Subscribe to the Non-Human & AI Identity Journal

Dynamic Claims

Dynamic claims are token attributes calculated at issuance time from current identity, session, or policy inputs. They are more accurate than static mappings for sensitive access, but they still depend on the quality of the source policy and the reliability of the evaluation point.

Expanded Definition

Dynamic claims are computed at token issuance from current identity, session, device, workload, or policy signals rather than copied from a static directory record. That makes them especially useful when access decisions must reflect live conditions, such as risk score, workload posture, or approved scope. In NHI environments, dynamic claims often sit between the identity provider, the policy engine, and the resource server, and they influence what an AI agent or service account can do at that moment.
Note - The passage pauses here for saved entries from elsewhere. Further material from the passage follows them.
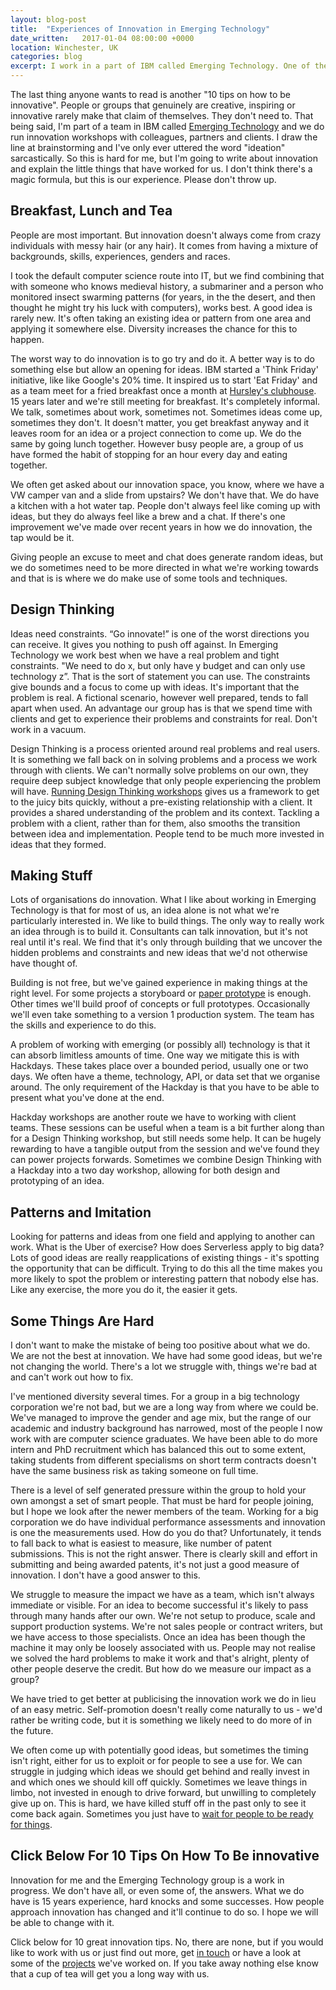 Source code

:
 ```yaml
---
layout: blog-post
title:  "Experiences of Innovation in Emerging Technology"
date_written:   2017-01-04 08:00:00 +0000
location: Winchester, UK
categories: blog
excerpt: I work in a part of IBM called Emerging Technology. One of the group's responsibilities is to help clients with innovation. We do this by explaining technology, running workshops and helping prototype new ideas. We're often asked how to be innovative. I don't think we have an answer to this, but we do have lots of experience of what has worked and hasn't worked for us.
---
```

The last thing anyone wants to read is another "10 tips on how to be innovative". People or groups that genuinely are creative, inspiring or innovative rarely make that claim of themselves. They don't need to. That being said, I'm part of a team in IBM called [Emerging Technology](https://ets.mybluemix.net) and we do run innovation workshops with colleagues, partners and clients. I draw the line at brainstorming and I've only ever uttered the word "ideation" sarcastically. So this is hard for me, but I'm going to write about innovation and explain the little things that have worked for us. I don't think there's a magic formula, but this is our experience. Please don't throw up.

## Breakfast, Lunch and Tea
People are most important. But innovation doesn't always come from crazy individuals with messy hair (or any hair). It comes from having a mixture of backgrounds, skills, experiences, genders and races.

I took the default computer science route into IT, but we find combining that with someone who knows medieval history, a submariner and a person who monitored insect swarming patterns (for years, in the the desert, and then thought he might try his luck with computers), works best. A good idea is rarely new. It's often taking an existing idea or pattern from one area and applying it somewhere else. Diversity increases the chance for this to happen.

The worst way to do innovation is to go try and do it. A better way is to do something else but allow an opening for ideas. IBM started a 'Think Friday' initiative, like like Google's 20% time. It inspired us to start 'Eat Friday' and as a team meet for a fried breakfast once a month at [Hursley's clubhouse](http://www.ibmhursleyclub.org.uk). 15 years later and we're still meeting for breakfast. It's completely informal. We talk, sometimes about work, sometimes not. Sometimes ideas come up, sometimes they don't. It doesn't matter, you get breakfast anyway and it leaves room for an idea or a project connection to come up. We do the same by going lunch together. However busy people are, a group of us have formed the habit of stopping for an hour every day and eating together.

We often get asked about our innovation space, you know, where we have a VW camper van and a slide from upstairs? We don't have that. We do have a kitchen with a hot water tap. People don't always feel like coming up with ideas, but they do always feel like a brew and a chat. If there's one improvement we've made over recent years in how we do innovation, the tap would be it.

Giving people an excuse to meet and chat does generate random ideas, but we do sometimes need to be more directed in what we're working towards and that is is where we do make use of some tools and techniques.

## Design Thinking
Ideas need constraints. “Go innovate!” is one of the worst directions you can receive. It gives you nothing to push off against. In Emerging Technology we work best when we have a real problem and tight constraints. "We need to do x, but only have y budget and can only use technology z”. That is the sort of statement you can use. The constraints give bounds and a focus to come up with ideas. It's important that the problem is real. A fictional scenario, however well prepared, tends to fall apart when used. An advantage our group has is that we spend time with clients and get to experience their problems and constraints for real. Don't work in a vacuum.

Design Thinking is a process oriented around real problems and real users. It is something we fall back on in solving problems and a process we work through with clients. We can't normally solve problems on our own, they require deep subject knowledge that only people experiencing the problem will have. [Running Design Thinking workshops](https://github.com/ibmets/emerging-technology-workshops) gives us a framework to get to the juicy bits quickly, without a pre-existing relationship with a client. It provides a shared understanding of the problem and its context. Tackling a problem with a client, rather than for them, also smooths the transition between idea and implementation. People tend to be much more invested in ideas that they formed.

## Making Stuff
Lots of organisations do innovation. What I like about working in Emerging Technology is that for most of us, an idea alone is not what we're particularly interested in. We like to build things. The only way to really work an idea through is to build it. Consultants can talk innovation, but it's not real until it's real. We find that it's only through building that we uncover the hidden problems and constraints and new ideas that we'd not otherwise have thought of.

Building is not free, but we've gained experience in making things at the right level. For some projects a storyboard or [paper prototype](https://www.youtube.com/watch?v=68sTzGqjw28) is enough. Other times we'll build proof of concepts or full prototypes. Occasionally we'll even take something to a version 1 production system. The team has the skills and experience to do this.

A problem of working with emerging (or possibly all) technology is that it can absorb limitless amounts of time. One way we mitigate this is with Hackdays. These takes place over a bounded period, usually one or two days. We often have a theme, technology, API, or data set that we organise around. The only requirement of the Hackday is that you have to be able to present what you've done at the end.

Hackday workshops are another route we have to working with client teams. These sessions can be useful when a team is a bit further along than for a Design Thinking workshop, but still needs some help. It can be hugely rewarding to have a tangible output from the session and we've found they can power projects forwards. Sometimes we combine Design Thinking with a Hackday into a two day workshop, allowing for both design and prototyping of an idea.

## Patterns and Imitation
Looking for patterns and ideas from one field and applying to another can work. What is the Uber of exercise? How does Serverless apply to big data? Lots of good ideas are really reapplications of existing things - it's spotting the opportunity that can be difficult. Trying to do this all the time makes you more likely to spot the problem or interesting pattern that nobody else has. Like any exercise, the more you do it, the easier it gets.

## Some Things Are Hard
I don't want to make the mistake of being too positive about what we do. We are not the best at innovation. We have had some good ideas, but we're not changing the world. There's a lot we struggle with, things we're bad at and can't work out how to fix.

I've mentioned diversity several times. For a group in a big technology corporation we're not bad, but we are a long way from where we could be. We've managed to improve the gender and age mix, but the range of our academic and industry background has narrowed, most of the people I now work with are computer science graduates. We have been able to do more intern and PhD recruitment which has balanced this out to some extent, taking students from different specialisms on short term contracts doesn't have the same business risk as taking someone on full time.

There is a level of self generated pressure within the group to hold your own amongst a set of smart people. That must be hard for people joining, but I hope we look after the newer members of the team. Working for a big corporation we do have individual performance assessments and innovation is one the measurements used. How do you do that? Unfortunately, it tends to fall back to what is easiest to measure, like number of patent submissions. This is not the right answer. There is clearly skill and effort in submitting and being awarded patents, it's not just a good measure of innovation. I don't have a good answer to this.

We struggle to measure the impact we have as a team, which isn't always immediate or visible. For an idea to become successful it's likely to pass through many hands after our own. We're not setup to produce, scale and support production systems. We're not sales people or contract writers, but we have access to those specialists. Once an idea has been though the machine it may only be loosely associated with us. People may not realise we solved the hard problems to make it work and that's alright, plenty of other people deserve the credit. But how do we measure our impact as a group?

We have tried to get better at publicising the innovation work we do in lieu of an easy metric. Self-promotion doesn't really come naturally to us - we'd rather be writing code, but it is something we likely need to do more of in the future.

We often come up with potentially good ideas, but sometimes the timing isn't right, either for us to exploit or for people to see a use for. We can struggle in judging which ideas we should get behind and really invest in and which ones we should kill off quickly. Sometimes we leave things in limbo, not invested in enough to drive forward, but unwilling to completely give up on. This is hard, we have killed stuff off in the past only to see it come back again. Sometimes you just have to [wait for people to be ready for things](http://www.collaborativefund.com/blog/when-you-change-the-world-and-no-one-notices/).

## Click Below For 10 Tips On How To Be innovative
Innovation for me and the Emerging Technology group is a work in progress. We don't have all, or even some of, the answers. What we do have is 15 years experience, hard knocks and some successes. How people approach innovation has changed and it'll continue to do so. I hope we will be able to change with it.

Click below for 10 great innovation tips. No, there are none, but if you would like to work with us or just find out more, get [in touch](mailto:shawdm@uk.ibm.com) or have a look at some of the [projects](https://ets.mybluemix.net/catalogue/demos) we've worked on. If you take away nothing else know that a cup of tea will get you a long way with us.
Unlike permanent attributes, dynamic claims may change from one token to the next, so their security value depends on both the freshness of the input signals and the trustworthiness of the evaluation point. Definitions vary across vendors, and no single standard governs every claim format or issuance rule yet, so practitioners should treat them as policy-derived assertions, not proof of identity by themselves. For a broader governance lens, the NIST Cybersecurity Framework 2.0 reinforces the need to control how access decisions are made and updated.

The most common misapplication is treating dynamic claims as inherently authoritative, which occurs when downstream systems accept them without validating the policy source or token issuance context.

Examples and Use Cases

Implementing dynamic claims rigorously often introduces latency and policy-engine complexity, requiring organisations to weigh tighter, context-aware access against slower token issuance and more failure points.

  • An AI agent receives a token with a claim that limits it to a single approved tool because its current task only requires read access to one internal API.
  • A workload identity is issued a claim that permits production access only if the runtime posture check shows the container image is signed and unmodified.
  • A service account gets time-bound claims during a privileged session, then loses those claims automatically when the session risk score changes.
  • Security teams correlate claim issuance patterns with the attack behavior described in the LLMjacking: How Attackers Hijack AI Using Compromised NHIs research when investigating compromised NHIs.
  • Governance teams compare claim logic against NIST Cybersecurity Framework 2.0 objectives to ensure access changes remain traceable and policy driven.

Used well, dynamic claims reduce the need for broad standing access and help align tokens with current operational context. Used poorly, they can create a false sense of precision if the issuer relies on stale inventory, weak device checks, or unreviewed policy exceptions.

Why It Matters in NHI Security

Dynamic claims matter because NHI security fails quickly when tokens carry the wrong privileges for the current moment. A service account or agent that can inherit elevated access from outdated policy data can move laterally, overreach its task scope, or continue operating after the intended risk threshold has changed. That risk is amplified in environments where secrets and credentials are already under pressure: NHIMG research on The State of Secrets in AppSec reports that organisations devote an average of 32.4% of security budgets to secrets management and code security, a signal that credential governance remains a major operational burden. Dynamic claims help reduce reliance on static entitlements, but only if their inputs are accurate, their policy is reviewed, and their issuance point is trusted.

They are also relevant to incident response because token content often becomes part of the evidence trail. If a compromised NHI was granted overbroad claims during an active session, the organisation must reconstruct how those claims were generated, why they persisted, and whether downstream systems trusted them too broadly. The most useful controls are therefore not just about token design, but about auditability, policy hygiene, and rapid revocation.

Organisations typically encounter dynamic-claim failures only after a privilege misuse, at which point token replay, over-permissioning, and session drift become operationally unavoidable to address.

Standards & Framework Alignment

This section maps relevant standards and security frameworks to the operational risks and controls described in this guidance.

OWASP Non-Human Identity Top 10 and OWASP Agentic AI Top 10 address the attack and risk surface, while NIST CSF 2.0, NIST Zero Trust (SP 800-207) and NIST SP 800-63 set the governance and control requirements practitioners need to meet.

Framework Control / Reference Relevance
OWASP Non-Human Identity Top 10 NHI-07 Dynamic claims affect token content, scope, and trust in NHI authorization decisions.
NIST CSF 2.0 PR.AC-4 Access permissions should be managed dynamically and aligned to least privilege.
NIST Zero Trust (SP 800-207) JIT access decisioning Zero trust relies on continuously evaluated context rather than static trust.
NIST SP 800-63 AAL2 Assurance level concepts inform how much trust dynamic assertions should carry.
OWASP Agentic AI Top 10 A1 Agentic systems must constrain tool access and authorization based on live context.

Issue claims from validated policy inputs and recheck them against current NHI context before granting access.